How dopamine and serotonin affect impulsive behavior

Dopamine. The nuclear accumbens (NA) plays an important role in processing afferent excitatory glutamatergic projections and then instigating the given response.²³ Dopamine is released in the NA in response to a long list of stimuli, including:

exposure to substances
natural rewards such as food or sex
stimulating situations, such as playing video games, gambling, or thrill seeking.²

Novel experiences and rewards that are delivered erratically cause an elevated dopamine release in the NA. This may explain, in part, the excitement one gains from activities with unpredictable outcomes, such as gambling, bungee jumping, parachuting, white-water rafting, or taking risks while driving.

As rewarding stimuli are re-experienced, dopamine response accelerates in magnitude, and the reward becomes progressively stronger as the experience is repeated. This repeated dopamine release in the NA changes the cellular proteins involved in signaling pathways thought to be associated with the transition from impulsive to compulsive behavior.² Therefore, addiction may be caused by neurocircuitry changes induced by repeated dopamine release. Similarly, persons who engage in impulsive behavior may have hypersensitive dopamine-related reward circuitry, which may, in part, explain their predisposition to addictive behavior.

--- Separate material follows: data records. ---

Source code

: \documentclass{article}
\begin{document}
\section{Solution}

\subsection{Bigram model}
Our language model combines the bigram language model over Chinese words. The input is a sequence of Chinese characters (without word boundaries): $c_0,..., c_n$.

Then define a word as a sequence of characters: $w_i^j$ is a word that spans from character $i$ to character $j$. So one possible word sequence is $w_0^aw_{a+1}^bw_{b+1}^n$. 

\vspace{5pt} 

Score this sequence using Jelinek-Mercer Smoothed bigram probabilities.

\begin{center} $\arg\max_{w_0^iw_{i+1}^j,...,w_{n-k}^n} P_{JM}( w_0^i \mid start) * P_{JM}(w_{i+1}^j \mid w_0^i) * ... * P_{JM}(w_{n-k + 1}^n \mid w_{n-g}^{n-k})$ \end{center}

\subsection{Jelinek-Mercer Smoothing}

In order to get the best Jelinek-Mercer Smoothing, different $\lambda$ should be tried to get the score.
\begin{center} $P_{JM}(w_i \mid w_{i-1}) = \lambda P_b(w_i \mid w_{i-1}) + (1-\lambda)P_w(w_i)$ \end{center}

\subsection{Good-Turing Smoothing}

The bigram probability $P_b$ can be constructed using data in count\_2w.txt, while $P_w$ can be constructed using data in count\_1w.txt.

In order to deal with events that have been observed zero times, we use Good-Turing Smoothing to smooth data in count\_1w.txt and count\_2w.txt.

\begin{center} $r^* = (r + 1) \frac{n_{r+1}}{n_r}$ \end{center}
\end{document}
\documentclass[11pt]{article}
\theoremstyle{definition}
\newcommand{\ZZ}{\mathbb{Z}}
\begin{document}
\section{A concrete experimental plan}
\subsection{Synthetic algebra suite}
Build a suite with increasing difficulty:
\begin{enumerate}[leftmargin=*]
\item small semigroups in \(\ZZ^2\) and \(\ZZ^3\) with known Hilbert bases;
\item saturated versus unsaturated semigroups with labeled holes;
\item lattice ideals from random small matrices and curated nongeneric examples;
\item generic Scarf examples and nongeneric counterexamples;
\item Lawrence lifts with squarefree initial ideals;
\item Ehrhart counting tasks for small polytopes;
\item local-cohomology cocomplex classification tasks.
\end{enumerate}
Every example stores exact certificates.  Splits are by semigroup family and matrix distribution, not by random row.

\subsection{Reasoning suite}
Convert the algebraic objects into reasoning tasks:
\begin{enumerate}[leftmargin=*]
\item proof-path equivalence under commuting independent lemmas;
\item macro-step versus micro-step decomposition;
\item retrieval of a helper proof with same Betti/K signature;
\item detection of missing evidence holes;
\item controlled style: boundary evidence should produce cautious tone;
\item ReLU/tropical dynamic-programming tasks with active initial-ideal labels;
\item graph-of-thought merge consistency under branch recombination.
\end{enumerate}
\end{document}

Serotonin. Serotonergic projections originate mainly in the midbrain’s raphe nuclei and are transmitted to the ventral tegmental area, NA, prefrontal cortex, amygdala, and hippocampus.¹ Abnormal serotonin levels have been implicated in impaired impulse control² and decreased CNS serotonin in impulsive behavior.²⁴

Functional brain imaging studies have shown reduced serotonin neurotransmission in highly impulsive individuals, compared with normal controls.²⁵ Administering serotonergic agents seems to markedly decrease impulsive behavior.²⁶

Activity within this network is modulated by excitatory glutamatergic transmission and inhibitory GABAergic transmission within the cortices and by dopaminergic and serotonergic transmission within the VTA and raphe nuclei, respectively.^2,20 Although all of these neurotransmitters have been implicated in impulsivity, dopamine and serotonin have been studied most extensively (box 2).^1,2,23-26

CASE CONTINUED: PSYCHIATRIC WORKUP

Josh clearly is engaged in worrisome behavior with potential long-term consequences. To evaluate him for underlying psychopathology, the psychiatrist used a structured psychiatric exam, Minnesota Multi-phasic Personality Inventory (MMPI), and SNAP-IV Rating Scale for ADHD (see Related resources). Josh endorsed some depressive symptoms—which were also evident on the MMPI—but did not meet DSM-IVTR criteria for major depressive disorder. Neither were his symptoms diagnostic for any other Axis I or Axis II disorder.

Given the risk of harm and likelihood of worsening behavior over time, the psychiatrist schedules Josh for weekly psychotherapy and possible medication.